Zoom sur : Adoption du projet de révision du PNRR

Le gouvernement espagnol a adopté le projet de révision du plan national de relance et de résilience lors du conseil des ministres du 6 juin 2023. L’Espagne prévoit de mobiliser 94,3 Md€ supplémentaires pour la période 2024-2026 qui complèteront les 69,5 Md€ du plan initial pour 2021-2023.

Pour ce 2ème volet, le gouvernement mobilisera 10,3 Md€ en subventions, dont 7,7 Md€ en subventions supplémentaires attribuées en juin 2022 à partir du montant recalculé des droits à subvention selon l’évolution du PIB en 2020 et 2021 et 2,6 Md€ des adaptations de la facilité de relance dans le cadre du règlement RePowerEU. Par ailleurs, l’Espagne utilisera également les 84 Md€ en prêts de la facilité de relance et de résilience qui lui reviendraient.

Les priorités du plan révisé se concentrent sur le renforcement de l’autonomie stratégique en matière énergétique, agroalimentaire, industrielle, technologique et numérique. Ceci se déclinera par :

  • Un renforcement du financement des 12 projets stratégiques de relance (« PERTE ») avec 28,3 Md€ supplémentaires, dont les 10,3 Md€ de subventions et 17,9 Md€ de prêts.
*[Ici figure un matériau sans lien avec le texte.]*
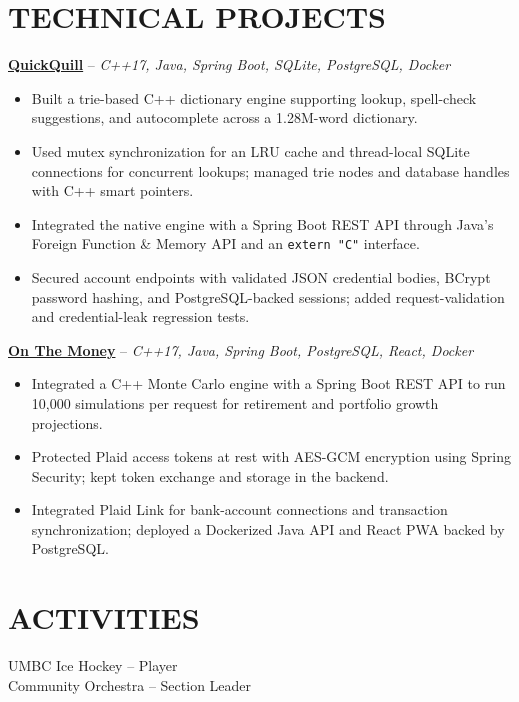 \documentclass[10pt,letterpaper]{article}
\begin{document}
\section*{TECHNICAL PROJECTS}
\textbf{\href{https://github.com/nickczak/QuickQuill-Dictionary-SpellChecker}{QuickQuill}} -- \textit{C++17, Java, Spring Boot, SQLite, PostgreSQL, Docker}
\begin{itemize}
  \item Built a trie-based C++ dictionary engine supporting lookup, spell-check suggestions, and autocomplete across a 1.28M-word dictionary.
  \item Used mutex synchronization for an LRU cache and thread-local SQLite connections for concurrent lookups; managed trie nodes and database handles with C++ smart pointers.
  \item Integrated the native engine with a Spring Boot REST API through Java's Foreign Function \& Memory API and an \texttt{extern "C"} interface.
  \item Secured account endpoints with validated JSON credential bodies, BCrypt password hashing, and PostgreSQL-backed sessions; added request-validation and credential-leak regression tests.
\end{itemize}

\textbf{\href{https://github.com/nickczak/OnTheMoney-Finance-Tracker}{On The Money}} -- \textit{C++17, Java, Spring Boot, PostgreSQL, React, Docker}
\begin{itemize}
  \item Integrated a C++ Monte Carlo engine with a Spring Boot REST API to run 10,000 simulations per request for retirement and portfolio growth projections.
  \item Protected Plaid access tokens at rest with AES-GCM encryption using Spring Security; kept token exchange and storage in the backend.
  \item Integrated Plaid Link for bank-account connections and transaction synchronization; deployed a Dockerized Java API and React PWA backed by PostgreSQL.
\end{itemize}
\section*{ACTIVITIES}
UMBC Ice Hockey -- Player \\
Community Orchestra -- Section Leader
\end{document}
Avec les 14,2 Md€ du plan initial, les projets stratégiques obtiendront au total 42,5 Md€ ;
  • Le déploiement de 14 fonds, dont 11 nouveaux, avec les 66,3 Md€ restants de prêts sur les priorités suivantes :
  • Fonds de résilience régionale de 20 Md€ destinés à des investissements des communautés autonomes et qui sera géré par la BEI ;
  • Lignes de financement pour la transition écologique (15,5 Md€) et la croissance et la résilience des entreprises (7,0 Md€) gérées par l’agence publique ICO ;
  • Ligne Next Tech pour favoriser le scale-up des start-ups technologiques de 4,0 Md€ ;
  • Ligne de promotion du logement social sous la modalité de location de 4,0 Md€ ;
  • Fonds pour financer le nouveau dispositif pérenne de chômage partiel dit « mécanisme RED » de 3,0 Md€ ;
  • Fonds d’inclusion sociale pour des investissements en capital humain et de réduction de la pauvreté infantile de 2,5 Md€ ;
  • Fonds pour financer des incitations fiscales pour des investissements « verts » des entreprises et des ménages de 2,3 Md€ ;
  • Instrument de cyber-résilience et sécurité pour les administrations et les secteurs de la sécurité, la défense, l’aéronautique et l’espace de 2,2 Md€ ;
  • Fonds de co-investissements de 2,0 Md€ ;
  • Fonds Spain Audiovisual Hub pour soutenir des productions audiovisuelles en Espagne de 1,5 Md€ ;
  • Fonds de soutien aux entreprises touchées par la crise du Covid19 de 1,0 Md€ ;
  • Instrument d’appui aux PME de 0,9 Md€ ;
  • Fonds pour des investissements d’impact social et/ou environnemental de 0,4 Md€.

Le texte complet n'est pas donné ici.